**Task item**
If a line of the data below holds the string "página", copy it.

**Exercise data**
-.-.-
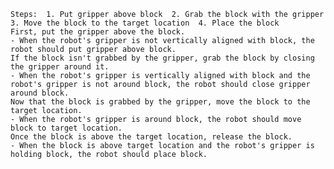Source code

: 
    Steps:  1. Put gripper above block  2. Grab the block with the gripper  3. Move the block to the target location  4. Place the block
    First, put the gripper above the block.
    - When the robot's gripper is not vertically aligned with block, the robot should put gripper above block.
    If the block isn't grabbed by the gripper, grab the block by closing the gripper around it.
    - When the robot's gripper is vertically aligned with block and the robot's gripper is not around block, the robot should close gripper around block.
    Now that the block is grabbed by the gripper, move the block to the target location.
    - When the robot's gripper is around block, the robot should move block to target location.
    Once the block is above the target location, release the block.
    - When the block is above target location and the robot's gripper is holding block, the robot should place block.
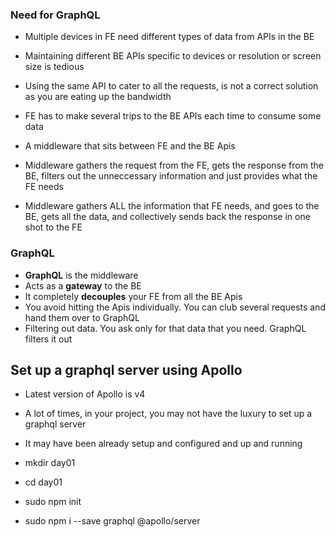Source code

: ### Need for GraphQL

* Multiple devices in FE need different types of data from APIs in the BE
* Maintaining different BE APIs specific to devices or resolution or screen size is tedious
* Using the same API to cater to all the requests, is not a correct solution as you are eating up the bandwidth
* FE has to make several trips to the BE APIs each time to consume some data

* A middleware that sits between FE and the BE Apis
* Middleware gathers the request from the FE, gets the response from the BE, filters out the unneccessary information and just provides what the FE needs
* Middleware gathers ALL the information that FE needs, and goes to the BE, gets all the data, and collectively sends back the response in one shot to the FE

### GraphQL

* __GraphQL__ is the middleware
* Acts as a __gateway__ to the BE
* It completely __decouples__ your FE from all the BE Apis
* You avoid hitting the Apis individually. You can club several requests and hand them over to GraphQL
* Filtering out data. You ask only for that data that you need. GraphQL filters it out

## Set up a graphql server using Apollo

* Latest version of Apollo is v4
* A lot of times, in your project, you may not have the luxury to set up a graphql server
* It may have been already setup and configured and up and running

* mkdir day01
* cd day01
* sudo npm init
* sudo npm i --save graphql @apollo/server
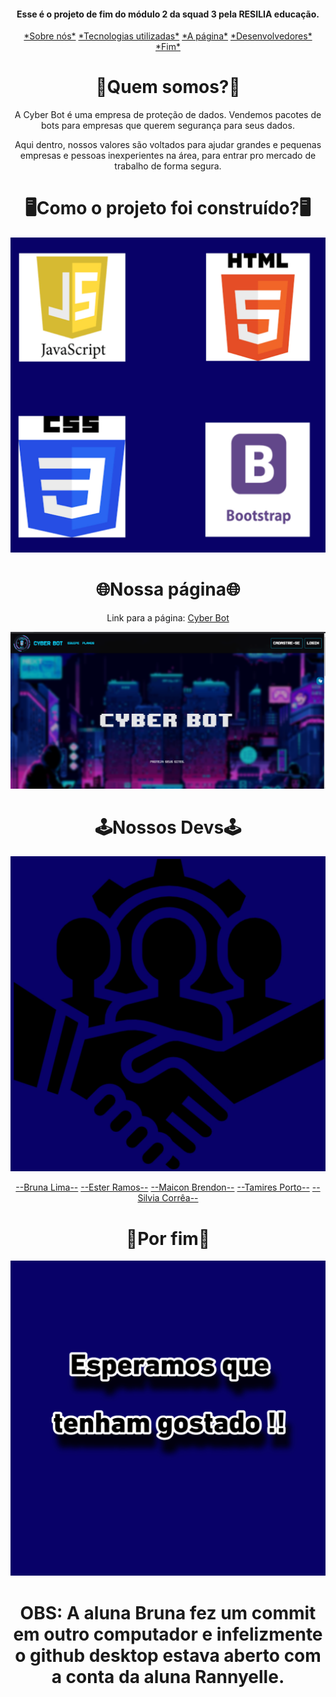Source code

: <h4 align="center">Esse é o projeto de fim do módulo 2 da squad 3 pela RESILIA educação.
</h2>
<p align="center">
<a href="#Sobre">*Sobre nós*</a>
<a href="#Tec">*Tecnologias utilizadas*</a>
<a href="#Page">*A página*</a>
<a href="#Devs">*Desenvolvedores*</a>
<a href="#Fim">*Fim*</a>  

<h1 id="Sobre" align="center">🤔Quem somos?🤔</h1>
<p align="center">A Cyber Bot é uma empresa de proteção de dados. Vendemos pacotes de bots para empresas que querem segurança para seus dados.</p>
<p align="center">Aqui dentro, nossos valores são voltados para ajudar grandes e pequenas empresas e pessoas inexperientes na área, para entrar pro mercado de trabalho de forma segura.  </p>

<h1 id="Tec" align="center">🖥️Como o projeto foi construído?🖥️</h1>
<div align="center">
  
![image](img/linguagem.jpg)
  
</div>

<h1 id="Page" align="center">🌐Nossa página🌐</h1>
<div align="center">
  
Link para a página: [Cyber Bot](https://tamiresporto.github.io/Front_Enders/)
  
 </div>
<div align="center">
  
  ![image](img/site.png)
  
</div>
<h1 id="Devs" align="center">🕹️Nossos Devs🕹️</h1>
<div align="center">
  
![image](img/esquipe.jpg)
  
[--Bruna Lima--](https://github.com/brwnalima) [--Ester Ramos--](https://github.com/EsterM99) [--Maicon Brendon--](https://github.com/Maiconbre) [--Tamires Porto--](https://github.com/Tamiresporto) [--Silvia Corrêa--](https://github.com/Scorrea03)

  
 </div>
<h1 id="Fim" align="center">🤗Por fim🤗</h1>
<div align="center">
  
![image](img/Project.jpg)

<h1> OBS: A aluna Bruna fez um commit em outro computador e infelizmente o github desktop estava aberto com a conta da aluna Rannyelle.</h1>
 
 </div>

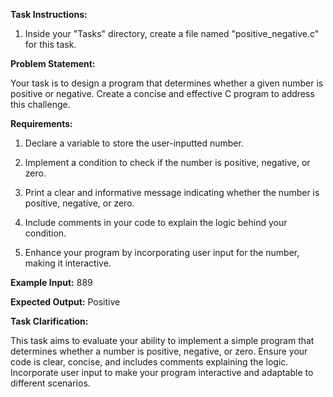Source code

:**Task Instructions:**

1. Inside your "Tasks" directory, create a file named "positive_negative.c" for this task.

**Problem Statement:**

Your task is to design a program that determines whether a given number is positive or negative. Create a concise and effective C program to address this challenge.

**Requirements:**

1. Declare a variable to store the user-inputted number.

2. Implement a condition to check if the number is positive, negative, or zero.

3. Print a clear and informative message indicating whether the number is positive, negative, or zero.

4. Include comments in your code to explain the logic behind your condition.

5. Enhance your program by incorporating user input for the number, making it interactive.

**Example Input:**
889

**Expected Output:**
Positive

**Task Clarification:**

This task aims to evaluate your ability to implement a simple program that determines whether a number is positive, negative, or zero. Ensure your code is clear, concise, and includes comments explaining the logic. Incorporate user input to make your program interactive and adaptable to different scenarios.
-.-.-
**Exercise response**
<a href="#Page">*A página*</a>
<h1 id="Page" align="center">🌐Nossa página🌐</h1>
Link para a página: [Cyber Bot](https://tamiresporto.github.io/Front_Enders/)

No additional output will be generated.